(TASK INPUTS Opens)

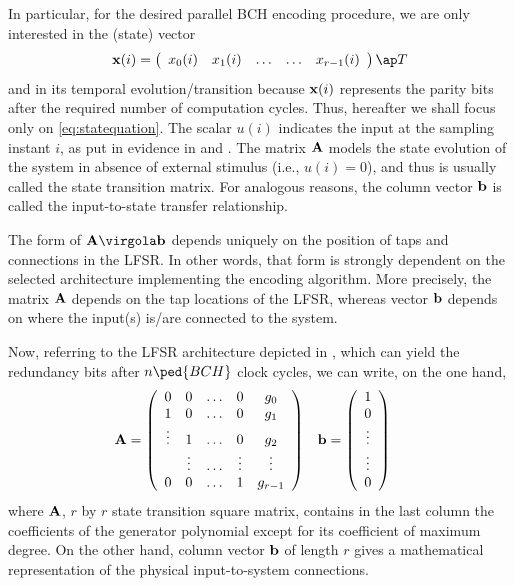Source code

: In particular, for the desired parallel BCH encoding procedure, we are only interested in the (state) vector
\begin{equation}
\vet x(i) =
\left(
\begin{array}{ccccc}
  x_0(i)   & x_1(i) & \ldots  & \ldots & x_{r-1}(i) \\
\end{array}
\right)\ap T
\end{equation}
and in its temporal evolution/transition because \(\vet x(i)\) represents the parity bits after the required number of computation cycles. Thus, hereafter we shall focus only on \eqref{eq:statequation}. The scalar $u(i)$ indicates the input at the sampling instant $i$, as put in evidence in  and . The matrix \(\vet A\) models the state evolution of the system in absence of external stimulus (i.e., \(u(i)=0\)), and thus is usually called the state transition matrix. For analogous reasons, the column vector $\vet b$ is called the input-to-state transfer relationship. %

The form of \(\vet A \virgola \vet b\) depends uniquely on the position of taps and connections in the LFSR. In other words, that form is strongly dependent on the selected architecture implementing the encoding algorithm. More precisely, the matrix $\vet A$ depends on the tap locations of the LFSR, whereas vector $\vet b$ depends on where the input(s) is/are connected to the system.

Now, referring to the LFSR architecture depicted in , which can yield the redundancy bits after $n\ped{BCH}$ clock cycles, we can write, on the one hand,
\begin{align}
\vet A & = \left (
\begin{array} {ccccc}
0      &  0     & \ldots &  0     & g_0\\
1      &  0     & \ldots & 0      & g_1\\
\vdots &  1     & \ldots &   0    & g_2\\
       & \vdots & \ldots & \vdots & \vdots\\
0      & 0      & \ldots & 1      & g_{r-1} \\
\end{array} \right ) &
\vet b & = \left(
\begin{array}{c}
  1 \\
  0 \\
   \vdots \\
    \vdots \\
    0\\
\end{array} \right) \label{eq:ParSyst}
\end{align}
where $\vet A$, $r$ by $r$ state transition square matrix, contains in the last column the coefficients of the generator polynomial except for its coefficient of maximum degree. On the other hand, column vector $\vet b$ of length $r$ gives a mathematical representation of the physical input-to-system connections.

(TASK INPUTS Closes)

### [YOUR OBJECTIVE]
Look through the data and show every line containing "ldots".

### [ANSWER]
  x_0(i)   & x_1(i) & \ldots  & \ldots & x_{r-1}(i) \\
0      &  0     & \ldots &  0     & g_0\\
1      &  0     & \ldots & 0      & g_1\\
\vdots &  1     & \ldots &   0    & g_2\\
       & \vdots & \ldots & \vdots & \vdots\\
0      & 0      & \ldots & 1      & g_{r-1} \\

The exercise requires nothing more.